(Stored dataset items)
────

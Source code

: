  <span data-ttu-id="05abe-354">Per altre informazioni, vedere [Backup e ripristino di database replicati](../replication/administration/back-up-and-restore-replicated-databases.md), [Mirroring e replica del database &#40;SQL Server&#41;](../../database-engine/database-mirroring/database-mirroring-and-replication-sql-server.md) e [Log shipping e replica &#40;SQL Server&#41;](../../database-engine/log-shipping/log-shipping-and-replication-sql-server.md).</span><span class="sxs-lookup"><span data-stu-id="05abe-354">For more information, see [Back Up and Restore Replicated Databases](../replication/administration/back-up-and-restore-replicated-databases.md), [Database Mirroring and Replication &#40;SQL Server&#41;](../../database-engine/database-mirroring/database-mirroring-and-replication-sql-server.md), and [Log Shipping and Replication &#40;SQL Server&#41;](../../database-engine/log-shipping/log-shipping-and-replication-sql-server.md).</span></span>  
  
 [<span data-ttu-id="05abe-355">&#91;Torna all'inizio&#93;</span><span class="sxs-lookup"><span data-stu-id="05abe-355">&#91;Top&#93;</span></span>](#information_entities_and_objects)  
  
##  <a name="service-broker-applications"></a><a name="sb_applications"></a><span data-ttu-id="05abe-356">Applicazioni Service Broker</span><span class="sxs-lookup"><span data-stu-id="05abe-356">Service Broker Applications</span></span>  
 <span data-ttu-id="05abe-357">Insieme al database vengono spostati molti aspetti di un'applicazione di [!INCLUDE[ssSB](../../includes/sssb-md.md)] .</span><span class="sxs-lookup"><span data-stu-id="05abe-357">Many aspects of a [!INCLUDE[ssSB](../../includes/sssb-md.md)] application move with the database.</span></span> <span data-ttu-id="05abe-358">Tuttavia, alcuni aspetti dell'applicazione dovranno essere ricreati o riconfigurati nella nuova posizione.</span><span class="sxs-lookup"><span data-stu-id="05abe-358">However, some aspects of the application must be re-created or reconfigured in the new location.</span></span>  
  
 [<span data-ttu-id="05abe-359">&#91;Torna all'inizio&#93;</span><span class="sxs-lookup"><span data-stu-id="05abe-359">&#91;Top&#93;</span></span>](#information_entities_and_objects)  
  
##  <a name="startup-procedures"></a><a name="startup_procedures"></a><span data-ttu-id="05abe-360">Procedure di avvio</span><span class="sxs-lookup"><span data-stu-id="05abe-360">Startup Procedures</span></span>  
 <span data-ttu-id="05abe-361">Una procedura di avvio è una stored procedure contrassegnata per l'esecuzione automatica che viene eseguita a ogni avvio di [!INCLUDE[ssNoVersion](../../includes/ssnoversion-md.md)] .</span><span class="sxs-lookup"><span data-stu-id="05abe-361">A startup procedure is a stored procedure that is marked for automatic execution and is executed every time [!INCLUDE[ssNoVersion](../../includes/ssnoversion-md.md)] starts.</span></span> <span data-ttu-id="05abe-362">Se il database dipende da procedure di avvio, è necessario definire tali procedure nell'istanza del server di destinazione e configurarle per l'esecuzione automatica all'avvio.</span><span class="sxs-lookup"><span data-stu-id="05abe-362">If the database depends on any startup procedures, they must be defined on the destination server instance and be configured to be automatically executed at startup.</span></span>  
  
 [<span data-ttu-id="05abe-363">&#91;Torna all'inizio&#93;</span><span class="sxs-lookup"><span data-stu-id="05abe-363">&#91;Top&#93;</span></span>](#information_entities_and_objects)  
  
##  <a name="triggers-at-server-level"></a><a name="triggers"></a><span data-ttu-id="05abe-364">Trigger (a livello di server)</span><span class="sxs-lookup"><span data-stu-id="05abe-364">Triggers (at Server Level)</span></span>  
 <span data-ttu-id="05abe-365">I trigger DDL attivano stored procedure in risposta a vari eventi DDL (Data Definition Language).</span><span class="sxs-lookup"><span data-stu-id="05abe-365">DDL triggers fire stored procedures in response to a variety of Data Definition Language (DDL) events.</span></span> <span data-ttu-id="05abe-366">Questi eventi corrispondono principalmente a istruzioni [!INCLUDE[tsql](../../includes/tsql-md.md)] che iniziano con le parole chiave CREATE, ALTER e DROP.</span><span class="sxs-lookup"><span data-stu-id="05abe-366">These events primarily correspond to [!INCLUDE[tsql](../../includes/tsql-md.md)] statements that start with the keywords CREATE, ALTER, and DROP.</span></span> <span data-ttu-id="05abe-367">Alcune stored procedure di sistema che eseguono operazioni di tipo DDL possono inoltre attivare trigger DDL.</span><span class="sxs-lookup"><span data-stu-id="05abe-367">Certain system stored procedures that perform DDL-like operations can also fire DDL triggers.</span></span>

────

Task to complete -> Please go line by line through the records above, copying each one that holds the string "startup".

Finished task ->
##  <a name="startup-procedures"></a><a name="startup_procedures"></a><span data-ttu-id="05abe-360">Procedure di avvio</span><span class="sxs-lookup"><span data-stu-id="05abe-360">Startup Procedures</span></span>  
 <span data-ttu-id="05abe-361">Una procedura di avvio è una stored procedure contrassegnata per l'esecuzione automatica che viene eseguita a ogni avvio di [!INCLUDE[ssNoVersion](../../includes/ssnoversion-md.md)] .</span><span class="sxs-lookup"><span data-stu-id="05abe-361">A startup procedure is a stored procedure that is marked for automatic execution and is executed every time [!INCLUDE[ssNoVersion](../../includes/ssnoversion-md.md)] starts.</span></span> <span data-ttu-id="05abe-362">Se il database dipende da procedure di avvio, è necessario definire tali procedure nell'istanza del server di destinazione e configurarle per l'esecuzione automatica all'avvio.</span><span class="sxs-lookup"><span data-stu-id="05abe-362">If the database depends on any startup procedures, they must be defined on the destination server instance and be configured to be automatically executed at startup.</span></span>  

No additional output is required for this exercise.